* Work item
Every line below is to be copied exactly, with the pictures left out.

* Given entries
──────

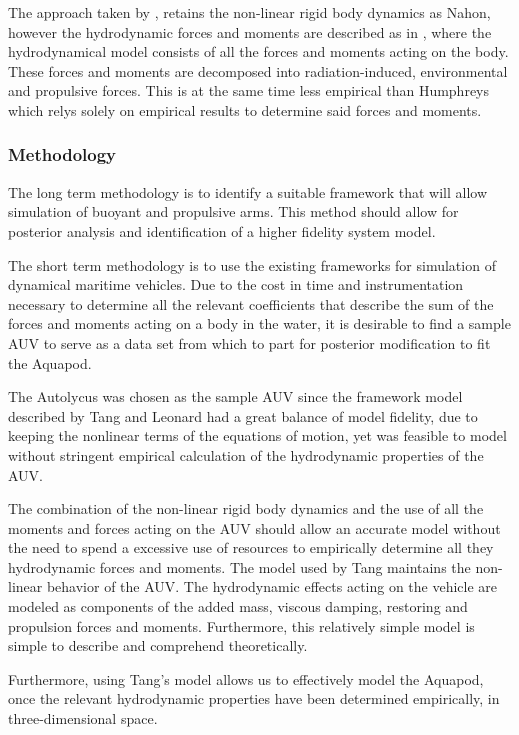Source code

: The approach taken by \cite{Tang1999}, retains the non-linear rigid body
dynamics as Nahon, however the hydrodynamic forces and moments are described as
in \cite{Fossen2011}, where the hydrodynamical model consists of all the forces
and moments acting on the body. These forces and moments are decomposed into
radiation-induced, environmental and propulsive forces. This is at the same time
less empirical than Humphreys \cite{Humphreys1981} which relys solely on
empirical results to determine said forces and moments.

\subsubsection{Methodology}

The long term methodology is to identify a suitable framework that will allow
simulation of buoyant and propulsive arms. This method should allow for
posterior analysis and identification of a higher fidelity system model.

The short term methodology is to use the existing frameworks for simulation of
dynamical maritime vehicles. Due to the cost in time and instrumentation
necessary to determine all the relevant coefficients that describe the sum of
the forces and moments acting on a body in the water, it is desirable to find a
sample AUV to serve as a data set from which to part for posterior modification
to fit the Aquapod.

The Autolycus was chosen as the sample AUV since the framework model described
by Tang and Leonard \cite{Tang1999} had a great balance of model fidelity, due
to keeping the nonlinear terms of the equations of motion, yet was feasible to
model without stringent empirical calculation of the hydrodynamic properties of
the AUV.

The combination of the non-linear rigid body dynamics and the use of all the
moments and forces acting on the AUV should allow an accurate model without the
need to spend a excessive use of resources to empirically determine all they
hydrodynamic forces and moments. The model used by Tang \cite{Tang1999}
maintains the non-linear behavior of the AUV. The hydrodynamic effects acting on
the vehicle are modeled as components of the added mass, viscous damping,
restoring and propulsion forces and moments. Furthermore, this relatively simple
model is simple to describe and comprehend theoretically.

Furthermore, using Tang's model allows us to effectively model the Aquapod, once
the relevant hydrodynamic properties have been determined empirically, in
three-dimensional space.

──────

* Response area
Source code

: The approach taken by \cite{Tang1999}, retains the non-linear rigid body
dynamics as Nahon, however the hydrodynamic forces and moments are described as
in \cite{Fossen2011}, where the hydrodynamical model consists of all the forces
and moments acting on the body. These forces and moments are decomposed into
radiation-induced, environmental and propulsive forces. This is at the same time
less empirical than Humphreys \cite{Humphreys1981} which relys solely on
empirical results to determine said forces and moments.

\subsubsection{Methodology}

The long term methodology is to identify a suitable framework that will allow
simulation of buoyant and propulsive arms. This method should allow for
posterior analysis and identification of a higher fidelity system model.

The short term methodology is to use the existing frameworks for simulation of
dynamical maritime vehicles. Due to the cost in time and instrumentation
necessary to determine all the relevant coefficients that describe the sum of
the forces and moments acting on a body in the water, it is desirable to find a
sample AUV to serve as a data set from which to part for posterior modification
to fit the Aquapod.

The Autolycus was chosen as the sample AUV since the framework model described
by Tang and Leonard \cite{Tang1999} had a great balance of model fidelity, due
to keeping the nonlinear terms of the equations of motion, yet was feasible to
model without stringent empirical calculation of the hydrodynamic properties of
the AUV.

The combination of the non-linear rigid body dynamics and the use of all the
moments and forces acting on the AUV should allow an accurate model without the
need to spend a excessive use of resources to empirically determine all they
hydrodynamic forces and moments. The model used by Tang \cite{Tang1999}
maintains the non-linear behavior of the AUV. The hydrodynamic effects acting on
the vehicle are modeled as components of the added mass, viscous damping,
restoring and propulsion forces and moments. Furthermore, this relatively simple
model is simple to describe and comprehend theoretically.

Furthermore, using Tang's model allows us to effectively model the Aquapod, once
the relevant hydrodynamic properties have been determined empirically, in
three-dimensional space.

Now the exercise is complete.